Every record must appear in the answer exactly as it stands.

*** Opening Supplied information ***

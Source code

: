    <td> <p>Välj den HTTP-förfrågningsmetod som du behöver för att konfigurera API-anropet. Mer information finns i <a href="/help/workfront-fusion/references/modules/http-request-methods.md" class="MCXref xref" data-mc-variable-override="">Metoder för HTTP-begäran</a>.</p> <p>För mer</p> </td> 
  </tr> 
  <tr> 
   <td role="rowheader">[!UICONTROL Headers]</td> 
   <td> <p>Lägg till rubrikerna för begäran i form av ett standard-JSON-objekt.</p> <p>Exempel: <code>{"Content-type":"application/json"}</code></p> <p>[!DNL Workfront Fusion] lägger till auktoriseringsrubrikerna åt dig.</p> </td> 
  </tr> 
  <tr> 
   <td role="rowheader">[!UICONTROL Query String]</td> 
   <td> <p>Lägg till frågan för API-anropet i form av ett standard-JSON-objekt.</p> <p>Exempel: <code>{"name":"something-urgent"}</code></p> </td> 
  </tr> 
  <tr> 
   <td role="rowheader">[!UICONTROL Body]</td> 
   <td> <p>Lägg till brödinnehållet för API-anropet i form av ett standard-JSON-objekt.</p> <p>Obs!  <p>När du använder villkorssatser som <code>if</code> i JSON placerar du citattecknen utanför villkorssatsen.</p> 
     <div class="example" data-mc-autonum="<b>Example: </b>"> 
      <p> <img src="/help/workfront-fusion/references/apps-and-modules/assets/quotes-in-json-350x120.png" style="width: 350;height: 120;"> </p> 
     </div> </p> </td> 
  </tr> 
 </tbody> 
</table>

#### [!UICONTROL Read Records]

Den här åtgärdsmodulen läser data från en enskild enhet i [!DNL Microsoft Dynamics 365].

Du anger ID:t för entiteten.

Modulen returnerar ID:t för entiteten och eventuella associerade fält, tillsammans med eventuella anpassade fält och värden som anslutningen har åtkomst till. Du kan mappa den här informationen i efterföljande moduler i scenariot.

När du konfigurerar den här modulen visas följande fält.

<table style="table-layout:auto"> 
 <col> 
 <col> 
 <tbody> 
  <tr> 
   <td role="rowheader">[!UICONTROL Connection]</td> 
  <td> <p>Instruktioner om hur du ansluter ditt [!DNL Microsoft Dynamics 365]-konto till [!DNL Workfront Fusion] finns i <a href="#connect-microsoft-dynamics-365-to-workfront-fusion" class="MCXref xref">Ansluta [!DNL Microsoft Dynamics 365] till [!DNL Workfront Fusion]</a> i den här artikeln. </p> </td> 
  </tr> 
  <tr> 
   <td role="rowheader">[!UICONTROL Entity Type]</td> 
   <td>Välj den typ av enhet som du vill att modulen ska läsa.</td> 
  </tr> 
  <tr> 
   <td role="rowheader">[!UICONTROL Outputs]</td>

*** Closing Supplied information ***

§ Finished exercise
Source code

:    <td> <p>Välj den HTTP-förfrågningsmetod som du behöver för att konfigurera API-anropet. Mer information finns i <a href="/help/workfront-fusion/references/modules/http-request-methods.md" class="MCXref xref" data-mc-variable-override="">Metoder för HTTP-begäran</a>.</p> <p>För mer</p> </td> 
  </tr> 
  <tr> 
   <td role="rowheader">[!UICONTROL Headers]</td> 
   <td> <p>Lägg till rubrikerna för begäran i form av ett standard-JSON-objekt.</p> <p>Exempel: <code>{"Content-type":"application/json"}</code></p> <p>[!DNL Workfront Fusion] lägger till auktoriseringsrubrikerna åt dig.</p> </td> 
  </tr> 
  <tr> 
   <td role="rowheader">[!UICONTROL Query String]</td> 
   <td> <p>Lägg till frågan för API-anropet i form av ett standard-JSON-objekt.</p> <p>Exempel: <code>{"name":"something-urgent"}</code></p> </td> 
  </tr> 
  <tr> 
   <td role="rowheader">[!UICONTROL Body]</td> 
   <td> <p>Lägg till brödinnehållet för API-anropet i form av ett standard-JSON-objekt.</p> <p>Obs!  <p>När du använder villkorssatser som <code>if</code> i JSON placerar du citattecknen utanför villkorssatsen.</p> 
     <div class="example" data-mc-autonum="<b>Example: </b>"> 
      <p> <img src="/help/workfront-fusion/references/apps-and-modules/assets/quotes-in-json-350x120.png" style="width: 350;height: 120;"> </p> 
     </div> </p> </td> 
  </tr> 
 </tbody> 
</table>

#### [!UICONTROL Read Records]

Den här åtgärdsmodulen läser data från en enskild enhet i [!DNL Microsoft Dynamics 365].

Du anger ID:t för entiteten.

Modulen returnerar ID:t för entiteten och eventuella associerade fält, tillsammans med eventuella anpassade fält och värden som anslutningen har åtkomst till. Du kan mappa den här informationen i efterföljande moduler i scenariot.

När du konfigurerar den här modulen visas följande fält.

<table style="table-layout:auto"> 
 <col> 
 <col> 
 <tbody> 
  <tr> 
   <td role="rowheader">[!UICONTROL Connection]</td> 
  <td> <p>Instruktioner om hur du ansluter ditt [!DNL Microsoft Dynamics 365]-konto till [!DNL Workfront Fusion] finns i <a href="#connect-microsoft-dynamics-365-to-workfront-fusion" class="MCXref xref">Ansluta [!DNL Microsoft Dynamics 365] till [!DNL Workfront Fusion]</a> i den här artikeln. </p> </td> 
  </tr> 
  <tr> 
   <td role="rowheader">[!UICONTROL Entity Type]</td> 
   <td>Välj den typ av enhet som du vill att modulen ska läsa.</td> 
  </tr> 
  <tr> 
   <td role="rowheader">[!UICONTROL Outputs]</td>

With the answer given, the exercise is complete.